• [DIRECTIONS]
Find the word "apache" in the listing, and copy out each line where it turns up.

:::

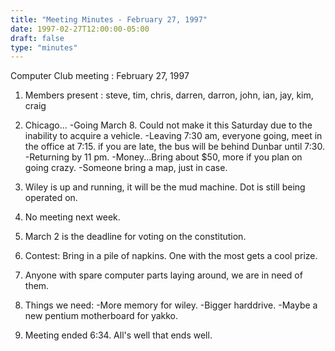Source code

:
 ```yaml
---
title: "Meeting Minutes - February 27, 1997"
date: 1997-02-27T12:00:00-05:00
draft: false
type: "minutes"
---
```


Computer Club meeting :  February 27, 1997 </p><p>
1.  Members present : steve, tim, chris, darren, darron, john, ian,     jay, kim, craig </p><p>
2.  Chicago... 	-Going March 8.  Could not make it this Saturday due to the  	 inability to acquire a vehicle. 	-Leaving 7:30 am,  everyone going, meet in the office at 7:15. 	 if you are late, the bus will be behind Dunbar until 7:30. 	-Returning by 11 pm. 	-Money...Bring about $50, more if you plan on going crazy. 	-Someone bring a map, just in case. </p><p>
3.  Wiley is up and  running, it will be the mud machine.  Dot is still being 	operated on. </p><p>
4.  No meeting next week. </p><p>
5.  March 2 is the deadline for voting on the constitution.   </p><p>
6.  Contest: 	Bring in a pile of napkins.  One with the most gets a cool prize. </p><p>
7.  Anyone with spare computer parts laying around, we are in need of them. </p><p>
8.  Things we need: 	-More memory for wiley. 	-Bigger harddrive. 	-Maybe a new pentium motherboard for yakko. </p><p>
9.  Meeting ended 6:34.     All's well that ends well.  </p>
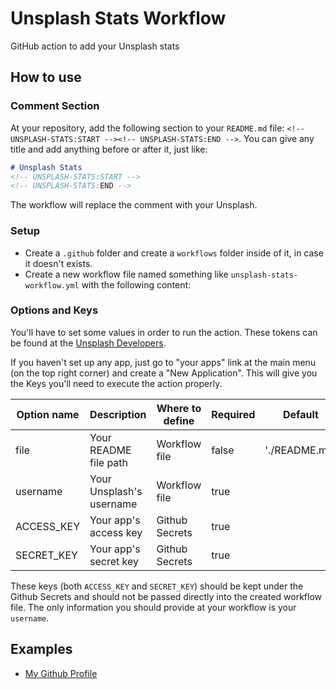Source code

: # Unsplash Stats Workflow
GitHub action to add your Unsplash stats

## How to use

### Comment Section
At your repository, add the following section to your `README.md` file: `<!-- UNSPLASH-STATS:START --><!-- UNSPLASH-STATS:END -->`. You can give any title and add anything before or after it, just like:

```markdown
# Unsplash Stats
<!-- UNSPLASH-STATS:START -->
<!-- UNSPLASH-STATS:END -->
```

The workflow will replace the comment with your Unsplash.

### Setup
- Create a `.github` folder and create a `workflows` folder inside of it, in case it doesn't exists.
- Create a new workflow file named something like `unsplash-stats-workflow.yml` with the following content:

### Options and Keys
You'll have to set some values in order to run the action. These tokens can be found at the [Unsplash Developers](https://unsplash.com/developers).

If you haven't set up any app, just go to "your apps" link at the main menu (on the top right corner) and create a "New Application". This will give you the Keys you'll need to execute the action properly.

| Option name  | Description               | Where to define | Required | Default        |
|--------------|---------------------------|-----------------|----------|----------------|
| file         | Your README file path     | Workflow file   | false    | './README.md'  |
| username     | Your Unsplash's username  | Workflow file   | true     |                |
| ACCESS_KEY   | Your app's access key     | Github Secrets  | true     |                |
| SECRET_KEY   | Your app's secret key     | Github Secrets  | true     |                |


These keys (both `ACCESS_KEY` and `SECRET_KEY`) should be kept under the Github Secrets and should not be passed directly into the created workflow file. The only information you should provide at your workflow is your `username`.


## Examples
- [My Github Profile](https://github.com/gabrieluizramos/)
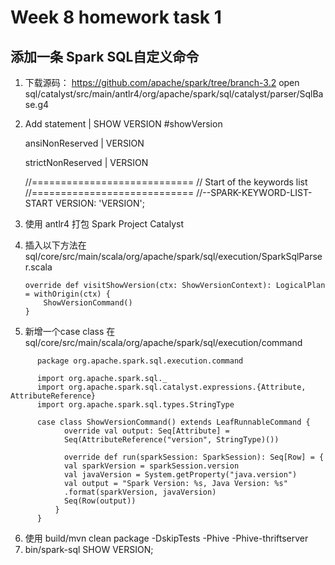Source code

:# Week 8 homework task 1
## 添加一条 Spark SQL自定义命令
1. 下载源码： https://github.com/apache/spark/tree/branch-3.2 
   open sql/catalyst/src/main/antlr4/org/apache/spark/sql/catalyst/parser/SqlBase.g4
2. Add statement | SHOW VERSION #showVersion

   ansiNonReserved | VERSION

   strictNonReserved | VERSION

   //============================ // Start of the keywords list //============================
   //--SPARK-KEYWORD-LIST-START VERSION: 'VERSION';

3. 使用 antlr4 打包 Spark Project Catalyst

4. 插入以下方法在sql/core/src/main/scala/org/apache/spark/sql/execution/SparkSqlParser.scala
   ```  
   override def visitShowVersion(ctx: ShowVersionContext): LogicalPlan = withOrigin(ctx) {
       ShowVersionCommand()
   }
   ```
5. 新增一个case class 在sql/core/src/main/scala/org/apache/spark/sql/execution/command

```
      package org.apache.spark.sql.execution.command
      
      import org.apache.spark.sql._
      import org.apache.spark.sql.catalyst.expressions.{Attribute, AttributeReference}
      import org.apache.spark.sql.types.StringType
      
      case class ShowVersionCommand() extends LeafRunnableCommand {
            override val output: Seq[Attribute] =
            Seq(AttributeReference("version", StringType)())
            
            override def run(sparkSession: SparkSession): Seq[Row] = {
            val sparkVersion = sparkSession.version
            val javaVersion = System.getProperty("java.version")
            val output = "Spark Version: %s, Java Version: %s"
            .format(sparkVersion, javaVersion)
            Seq(Row(output))
          }
      }
   ```

6. 使用 build/mvn clean package -DskipTests -Phive -Phive-thriftserver
7. bin/spark-sql SHOW VERSION;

:::

• [EXERCISE ANSWER]
1. 下载源码： https://github.com/apache/spark/tree/branch-3.2 
   open sql/catalyst/src/main/antlr4/org/apache/spark/sql/catalyst/parser/SqlBase.g4
4. 插入以下方法在sql/core/src/main/scala/org/apache/spark/sql/execution/SparkSqlParser.scala
5. 新增一个case class 在sql/core/src/main/scala/org/apache/spark/sql/execution/command
      package org.apache.spark.sql.execution.command
      import org.apache.spark.sql._
      import org.apache.spark.sql.catalyst.expressions.{Attribute, AttributeReference}
      import org.apache.spark.sql.types.StringType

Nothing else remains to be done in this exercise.